Dataset records:
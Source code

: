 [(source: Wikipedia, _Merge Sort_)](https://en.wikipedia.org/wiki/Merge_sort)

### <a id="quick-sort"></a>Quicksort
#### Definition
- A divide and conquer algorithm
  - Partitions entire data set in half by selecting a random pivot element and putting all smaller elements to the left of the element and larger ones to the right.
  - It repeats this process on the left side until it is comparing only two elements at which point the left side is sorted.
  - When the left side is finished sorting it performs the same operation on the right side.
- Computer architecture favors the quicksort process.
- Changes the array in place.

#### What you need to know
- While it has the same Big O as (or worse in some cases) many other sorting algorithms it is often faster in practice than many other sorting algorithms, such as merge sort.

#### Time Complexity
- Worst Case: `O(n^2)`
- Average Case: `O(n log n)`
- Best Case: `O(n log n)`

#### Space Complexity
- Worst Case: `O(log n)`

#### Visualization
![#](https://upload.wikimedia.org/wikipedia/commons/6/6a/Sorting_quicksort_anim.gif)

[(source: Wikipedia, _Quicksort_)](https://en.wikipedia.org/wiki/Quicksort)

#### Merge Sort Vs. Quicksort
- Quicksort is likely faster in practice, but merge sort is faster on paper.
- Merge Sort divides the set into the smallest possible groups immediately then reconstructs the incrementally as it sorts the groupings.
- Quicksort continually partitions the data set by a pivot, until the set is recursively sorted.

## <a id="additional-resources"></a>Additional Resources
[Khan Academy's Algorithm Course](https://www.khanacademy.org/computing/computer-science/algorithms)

Task objective: In your answer, include only the lines above starting at the line that holds "- While it has" and ending at the line that holds "- Merge Sort", copied exactly.

The answer:
- While it has the same Big O as (or worse in some cases) many other sorting algorithms it is often faster in practice than many other sorting algorithms, such as merge sort.

#### Time Complexity
- Worst Case: `O(n^2)`
- Average Case: `O(n log n)`
- Best Case: `O(n log n)`

#### Space Complexity
- Worst Case: `O(log n)`

#### Visualization
![#](https://upload.wikimedia.org/wikipedia/commons/6/6a/Sorting_quicksort_anim.gif)

[(source: Wikipedia, _Quicksort_)](https://en.wikipedia.org/wiki/Quicksort)

#### Merge Sort Vs. Quicksort
- Quicksort is likely faster in practice, but merge sort is faster on paper.
- Merge Sort divides the set into the smallest possible groups immediately then reconstructs the incrementally as it sorts the groupings.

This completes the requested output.